E
June/July 1998

Two Poems

by David Starkey


In Praise of Happy Endings

Let Orson Welles grumble into eternity.
I understand the studio's changing
the end of The Magnificent Ambersons.
What a picture that makes,
Joseph Cotton and Agnes Moorehead
strolling arm-in-arm into the camera,
beaming because things have, improbably,
come out all right.

                            And hurray
for Bulwer Lytton, that rank sentimentalist
who persuaded Dickens to banish the shadow
between Estella and Pip.
They deserve their moon-lit moment
in the ruined garden.

                            I'd write the conclusion
myself to several tales I wish had finished well.
Adam Clayton Powell would give up drink
and sell his home in Bimini,
and proudly clasp hands with Martin Luther King
as they marched, triumphant, from Harlem
to the South.

                            Delmore Schwartz
would wash the sickness from himself
as though it were a coat of grime.
He'd work intently at his desk.
At the great parties held in his honor
each guest would feel at home.

                            But
I am unknotting the wrong rat's nest.
There's someone else--a poet,
a light-skinned black man, too--
whose likely course I'd like to shift.
My sister, his wife,
endures drunken fits of spite.
She reaches out
to the ledges on which he's stood
waiting to be begged, "Please come back in."
I swear I don't know what to do.
I call. I write.
I visit when I can.
And he drinks vodka and quotes Baudelaire.
He claims to have no theory of fiction at all.

 

Apology

i.
On that day when the clover blooms
and you're crossing your old high school
football field with a boom-box playing Hendrix
through one speaker only and the phase
isn't coming through and two juniors
look down at you from the bleachers
because it's not their music and it's not
your music either, not by a decade,
then perhaps it's time
to press STOP and scale
the highest structure in town,
a water tower labeled "Roseville,"
and look down yourself
and re-think just what the hell has happened.

ii.
This is a poem in three parts.
This part, the middle part, is about others,
about your two best hometown friends,
both of them fucked-up beyond the place
where fuck-ups lead to any rich trove
of revelation.
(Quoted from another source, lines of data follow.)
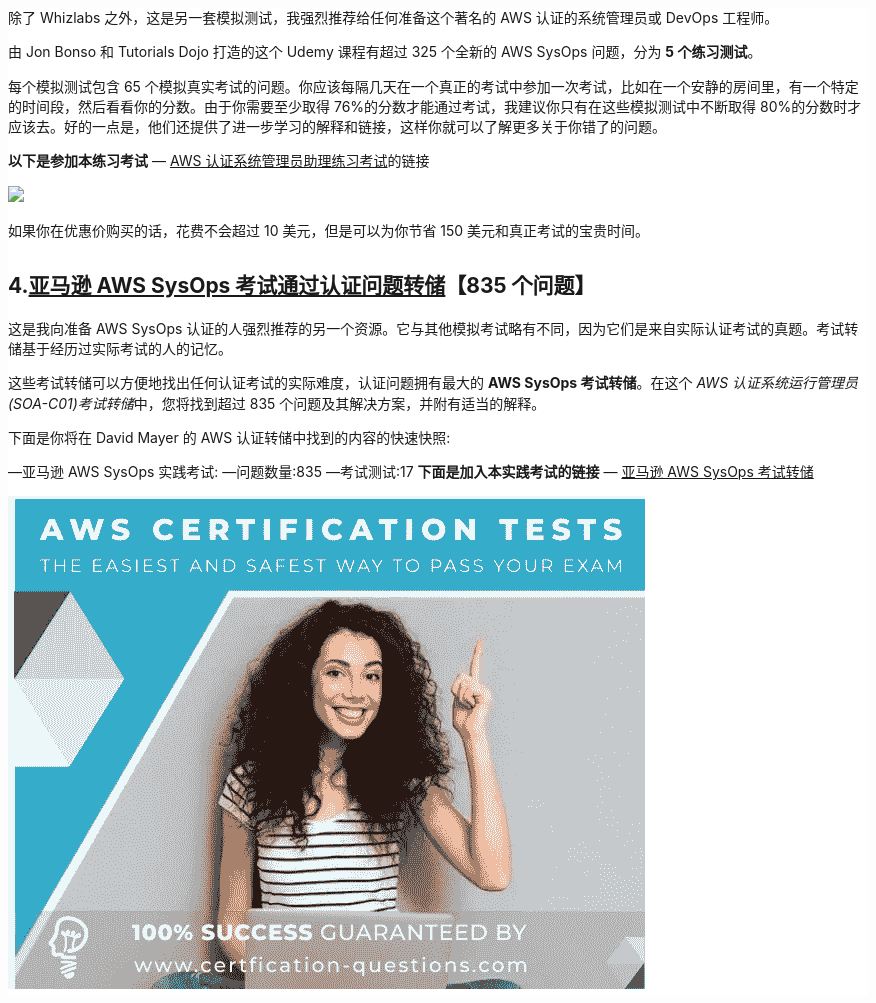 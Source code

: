 除了 Whizlabs 之外，这是另一套模拟测试，我强烈推荐给任何准备这个著名的 AWS 认证的系统管理员或 DevOps 工程师。

由 Jon Bonso 和 Tutorials Dojo 打造的这个 Udemy 课程有超过 325 个全新的 AWS SysOps 问题，分为 **5 个练习测试**。

每个模拟测试包含 65 个模拟真实考试的问题。你应该每隔几天在一个真正的考试中参加一次考试，比如在一个安静的房间里，有一个特定的时间段，然后看看你的分数。由于你需要至少取得 76%的分数才能通过考试，我建议你只有在这些模拟测试中不断取得 80%的分数时才应该去。好的一点是，他们还提供了进一步学习的解释和链接，这样你就可以了解更多关于你错了的问题。

**以下是参加本练习考试** — [AWS 认证系统管理员助理练习考试](https://click.linksynergy.com/deeplink?id=JVFxdTr9V80&mid=39197&murl=https%3A%2F%2Fwww.udemy.com%2Fcourse%2Faws-certified-sysops-administrator-associate-practice-exams-soa-c01%2F)的链接

[![](img/42d3014ccccbc26fb679bb86a75ea31d.png)](https://click.linksynergy.com/deeplink?id=JVFxdTr9V80&mid=39197&murl=https%3A%2F%2Fwww.udemy.com%2Fcourse%2Faws-certified-sysops-administrator-associate-practice-exams-soa-c01%2F)

如果你在优惠价购买的话，花费不会超过 10 美元，但是可以为你节省 150 美元和真正考试的宝贵时间。

## 4.[亚马逊 AWS SysOps 考试通过认证问题转储](https://www.certification-questions.com/practice-exam/amazon/aws-sysops?affiliateCode=fcff36fd-557a-4713-abf6-973e9924770f&utm_source=Javin&utm_medium=affiliate&utm_campaign=affiliate)【835 个问题】

这是我向准备 AWS SysOps 认证的人强烈推荐的另一个资源。它与其他模拟考试略有不同，因为它们是来自实际认证考试的真题。考试转储基于经历过实际考试的人的记忆。

这些考试转储可以方便地找出任何认证考试的实际难度，认证问题拥有最大的 **AWS SysOps 考试转储**。在这个 *AWS 认证系统运行管理员(SOA-C01)考试转储*中，您将找到超过 835 个问题及其解决方案，并附有适当的解释。

下面是你将在 David Mayer 的 AWS 认证转储中找到的内容的快速快照:

—亚马逊 AWS SysOps 实践考试:
—问题数量:835
—考试测试:17
**下面是加入本实践考试的链接** — [亚马逊 AWS SysOps 考试转储](https://www.certification-questions.com/practice-exam/amazon/aws-sysops?affiliateCode=fcff36fd-557a-4713-abf6-973e9924770f&utm_source=Javin&utm_medium=affiliate&utm_campaign=affiliate)

[![](img/327340cc9a5067a48fbebcd3b898e654.png)](https://www.certification-questions.com/practice-exam/amazon/aws-sysops?affiliateCode=fcff36fd-557a-4713-abf6-973e9924770f&utm_source=Javin&utm_medium=affiliate&utm_campaign=affiliate)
This part is about Sal,
the Chicano kid who loved the Stones
and the Dolls, blew up after band practice
to stay awake and talk talk
talk about music, his passion,
arguing over who played the baddest, sloppiest
leads--Keith or Johnny--and singing Iggy
so loud the neighbors in the duplex
called the police three times a night.
This part is about Sal coming back from an afternoon
at the lake, drunk, the driver drunk, the kid
in the back seat drunk and--you know it's coming,
the scene right out of a MADD commercial--
the darkness, the parked car on the shoulder, the swerve,
the red and blue lights, the hospital,
the cousins in the waiting room, mom in tears,
dad smoking outside, talking about boxing,
talking about baseball, talking about stupid taxes,
talking about anything but Sal up there
with the skin on his cranium peeled back
and the surgeon removing the useless parts
of his brain with a delicate scalpel.
This part is about Sal in the wheelchair at home,
getting fat on ice cream--his personality
that of a twelve-year old, "Michael Jordan
is bad, man"--and staring at the TV
and blinking, blinking, the bits of glass
still in his eye--and smiling
about nothing.

This part is about Mike, the calm one,
the one who would drink a twelve-pack
and drive for hours, perfectly, the one
who would encourage you to keep writing,
"Man, you're the best writer I know," the shy one
there in the corner of the kitchen, returning
to the keg every fifteen minutes
and not showing a trace of jealousy
when the girl he's been talking to all night suddenly
slurps the tongue of someone who just walked in,
a guy she doesn't really know. This second part
is about voices in the next room and shadows
following cars for miles and networks
of spies and dark reasons for the rising
of the sun. This is about disease
walking into Mike's apartment
on his twenty-fifth birthday like the friend
of a friend you can't treat rudely.
This is about pills and no sleep
and daily fear
and self control and clinical madness.

The last part is about you.

iii.
But the part you get isn't a big one.

Up there on your water tower, looking down
on the town of 24,347--on the mini-marts and
Dairy Queens and rows of clean new cars
and the used furniture store and the gray
stone City Hall with its green dome and inert
flag--you might as well be a tuft of cumulus
cloud, distant and transient,
for all the good you are.
You might as well have nothing
at all to do with the two lives which begged, "Take
care of me, define me," because your hands
like clouds
                are immaterial
forgive me, my friends
whatever
                   they try to hold
I was not there
                      slips through.